EXERCISE BRIEF:
An exact copy of all the data is required, with pictures left out.

DATASET RECORDS:
-*-*-

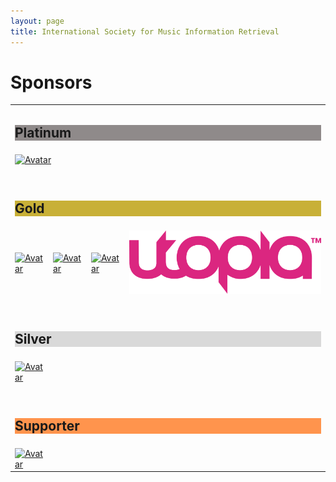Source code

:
 ```yaml
---
layout: page
title: International Society for Music Information Retrieval
---
```

<h1>Sponsors</h1>
<table class="customtable">
    <tr>
        <td class="teamsection sponsorsection" colspan="4">
            <h2 class="sponsorhead" style="background-color:#8f8a8a;">Platinum</h2>
        </td>
    </tr>
    <tr>
        <td class="teamsection sponsorsection" colspan="2">
            <a href="https://research.atspotify.com/" target="_blank"><img src="/assets/sponsors/Spotify-logo.png" alt="Avatar" class="platinum-wrapper"></a>
        </td>
    </tr>
    <tr>
       <td>&nbsp;</td>
    </tr>
    <tr>
        <td class="teamsection sponsorsection" colspan="4">
            <h2 class="sponsorhead" style="background-color:#c8b037;">Gold</h2>
        </td>
    </tr>
    <tr>
        <td class="teamsection sponsorsection">
            <a href="https://indsca.web.app/about" target="_blank"><img src="/assets/sponsors/IndSCA-logo.png" alt="Avatar" class="small-gold-wrapper"></a>
        </td>
        <td class="teamsection sponsorsection">
            <a href="https://www.adobe.com" target="_blank"><img src="/assets/sponsors/Adobe-logo.png" alt="Avatar" class="gold-wrapper"></a>
        </td>
        <td class="teamsection sponsorsection">
            <a href="https://deezer.com" target="_blank"><img src="/assets/sponsors/deezer_logo.png" alt="Avatar" class="gold-wrapper"></a>
        </td>
        <td class="teamsection sponsorsection">
            <a href="https://utopiamusic.com/" target="_blank"><img src="/assets/sponsors/Utopia-Logo.png" alt="Avatar" class="gold-wrapper"></a>
        </td>
    </tr>
    <tr>
       <td>&nbsp;</td>
    </tr>
    <tr>
        <td class="teamsection sponsorsection" colspan="4">
            <h2 class="sponsorhead" style="background-color:#d9d9d9;">Silver</h2>
        </td>
    </tr>
    <tr>
        <td class="teamsection sponsorsection">
            <a href="https://www.steinberg.net/" target="_blank"><img src="/assets/sponsors/Steinberg-logo.png" alt="Avatar" class="silver-wrapper"></a>
        </td>
    </tr>
    <tr>
       <td>&nbsp;</td>
    </tr>
    <tr>
        <td class="teamsection sponsorsection" colspan="4">
            <h2 class="sponsorhead" style="background-color:#ff944d;">Supporter</h2>
        </td>
    </tr>
    <tr>
        <td class="teamsection sponsorsection">
            <a href="https://www.acrcloud.com/" target="_blank"><img src="/assets/sponsors/ACRCloud-logo.png" alt="Avatar" class="supporter-wrapper"></a>
        </td>
    </tr>
</table>
<br><br>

-*-*-

TASK OUTPUT:
Source code

:
 ```yaml
---
layout: page
title: International Society for Music Information Retrieval
---
```

<h1>Sponsors</h1>
<table class="customtable">
    <tr>
        <td class="teamsection sponsorsection" colspan="4">
            <h2 class="sponsorhead" style="background-color:#8f8a8a;">Platinum</h2>
        </td>
    </tr>
    <tr>
        <td class="teamsection sponsorsection" colspan="2">
            <a href="https://research.atspotify.com/" target="_blank"><img src="/assets/sponsors/Spotify-logo.png" alt="Avatar" class="platinum-wrapper"></a>
        </td>
    </tr>
    <tr>
       <td>&nbsp;</td>
    </tr>
    <tr>
        <td class="teamsection sponsorsection" colspan="4">
            <h2 class="sponsorhead" style="background-color:#c8b037;">Gold</h2>
        </td>
    </tr>
    <tr>
        <td class="teamsection sponsorsection">
            <a href="https://indsca.web.app/about" target="_blank"><img src="/assets/sponsors/IndSCA-logo.png" alt="Avatar" class="small-gold-wrapper"></a>
        </td>
        <td class="teamsection sponsorsection">
            <a href="https://www.adobe.com" target="_blank"><img src="/assets/sponsors/Adobe-logo.png" alt="Avatar" class="gold-wrapper"></a>
        </td>
        <td class="teamsection sponsorsection">
            <a href="https://deezer.com" target="_blank"><img src="/assets/sponsors/deezer_logo.png" alt="Avatar" class="gold-wrapper"></a>
        </td>
        <td class="teamsection sponsorsection">
            <a href="https://utopiamusic.com/" target="_blank"><img src="/assets/sponsors/Utopia-Logo.png" alt="Avatar" class="gold-wrapper"></a>
        </td>
    </tr>
    <tr>
       <td>&nbsp;</td>
    </tr>
    <tr>
        <td class="teamsection sponsorsection" colspan="4">
            <h2 class="sponsorhead" style="background-color:#d9d9d9;">Silver</h2>
        </td>
    </tr>
    <tr>
        <td class="teamsection sponsorsection">
            <a href="https://www.steinberg.net/" target="_blank"><img src="/assets/sponsors/Steinberg-logo.png" alt="Avatar" class="silver-wrapper"></a>
        </td>
    </tr>
    <tr>
       <td>&nbsp;</td>
    </tr>
    <tr>
        <td class="teamsection sponsorsection" colspan="4">
            <h2 class="sponsorhead" style="background-color:#ff944d;">Supporter</h2>
        </td>
    </tr>
    <tr>
        <td class="teamsection sponsorsection">
            <a href="https://www.acrcloud.com/" target="_blank"><img src="/assets/sponsors/ACRCloud-logo.png" alt="Avatar" class="supporter-wrapper"></a>
        </td>
    </tr>
</table>
<br><br>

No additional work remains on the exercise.